Given records.

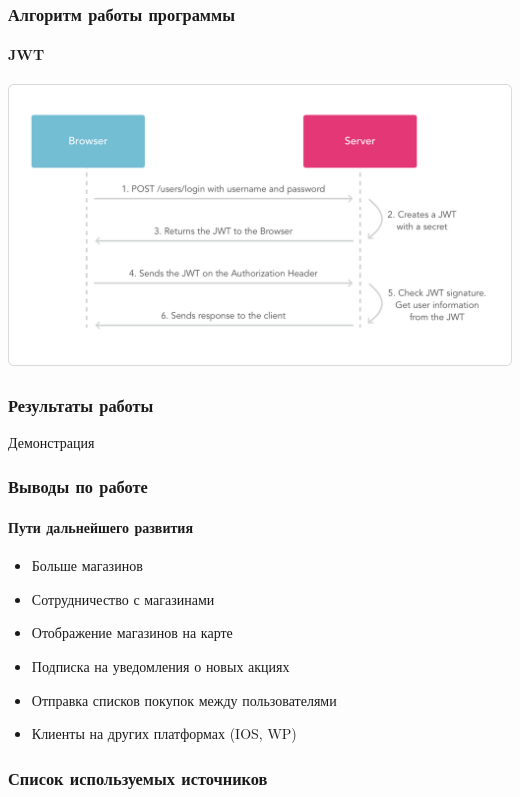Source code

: \documentclass{beamer}
\begin{document}
\begin{frame}
    \frametitle{Алгоритм работы программы}
    \framesubtitle{JWT}
    \begin{center}
      \includegraphics[width=\linewidth]{jwt-diagram}
    \end{center} 
    \begin{flushright}
      {\tiny \cite{jwt}}
    \end{flushright}
\end{frame}

\begin{frame}[c]
    \frametitle{Результаты работы}
    \begin{center}
        Демонстрация
    \end{center}
\end{frame}

\begin{frame}
    \frametitle{Выводы по работе}
    \framesubtitle{Пути дальнейшего развития}
    \begin{itemize}
        \item Больше магазинов
        \item Сотрудничество с магазинами
        \item Отображение магазинов на карте
        \item Подписка на уведомления о новых акциях
        \item Отправка списков покупок между пользователями
        \item Клиенты на других платформах (IOS, WP)
    \end{itemize}
\end{frame}

\begin{frame}
    \frametitle{Список используемых источников}
    \nocite{*}
    \printbibliography{}
\end{frame}
\end{document}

Exercise objective. Lines holding the string "framesubtitle" must be copied out of the entries above.

Task result.
    \framesubtitle{JWT}
    \framesubtitle{Пути дальнейшего развития}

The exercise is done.